Material supplied START

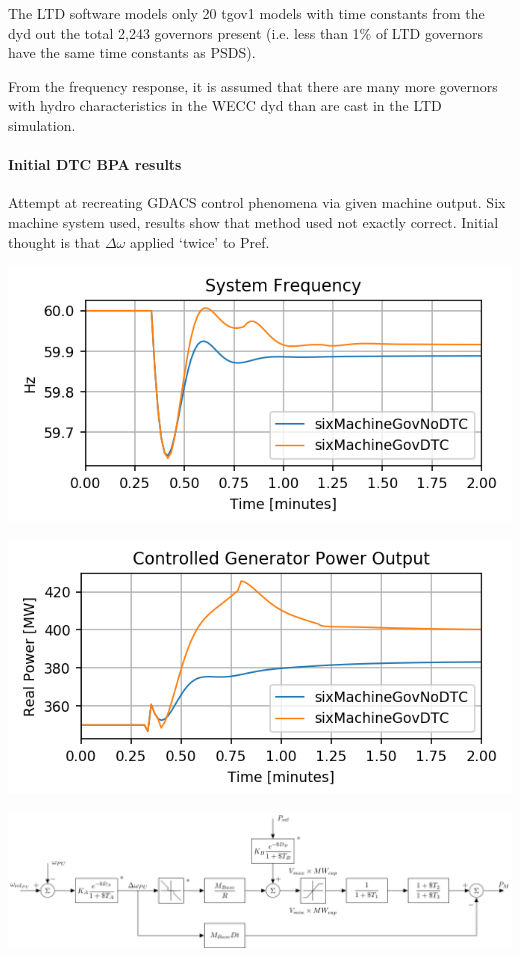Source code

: \documentclass[12pt]{article}
\begin{document}
The LTD software models only 20 tgov1 models with time constants from the dyd out the total 2,243 governors present (i.e. less than 1\% of LTD governors have the same time constants as PSDS).

From the frequency response, it is assumed that there are many more governors with hydro characteristics in the WECC dyd than are cast in the LTD simulation.

\pagebreak
\paragraph{Initial DTC BPA results} Attempt at recreating GDACS control phenomena via given machine output.
Six machine system used, results show that method used not exactly correct.
Initial thought is that $\Delta \omega$ applied `twice' to Pref.

\begin{minipage}{.49\linewidth}
\includegraphics[width=\linewidth]{figures/f}
\end{minipage}%
\begin{minipage}{.49\linewidth}
\includegraphics[width=\linewidth]{figures/pe}
\end{minipage}
\centering
\includegraphics[width=.8\linewidth]{../../models/tgov1/tgov1DBdelay}
\end{document}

Material supplied END

● Work request
Could you retype every record above exactly, leaving the pictures out?

● Exercise output
Source code

: \documentclass[12pt]{article}
\begin{document}
The LTD software models only 20 tgov1 models with time constants from the dyd out the total 2,243 governors present (i.e. less than 1\% of LTD governors have the same time constants as PSDS).

From the frequency response, it is assumed that there are many more governors with hydro characteristics in the WECC dyd than are cast in the LTD simulation.

\pagebreak
\paragraph{Initial DTC BPA results} Attempt at recreating GDACS control phenomena via given machine output.
Six machine system used, results show that method used not exactly correct.
Initial thought is that $\Delta \omega$ applied `twice' to Pref.

\begin{minipage}{.49\linewidth}
\includegraphics[width=\linewidth]{figures/f}
\end{minipage}%
\begin{minipage}{.49\linewidth}
\includegraphics[width=\linewidth]{figures/pe}
\end{minipage}
\centering
\includegraphics[width=.8\linewidth]{../../models/tgov1/tgov1DBdelay}
\end{document}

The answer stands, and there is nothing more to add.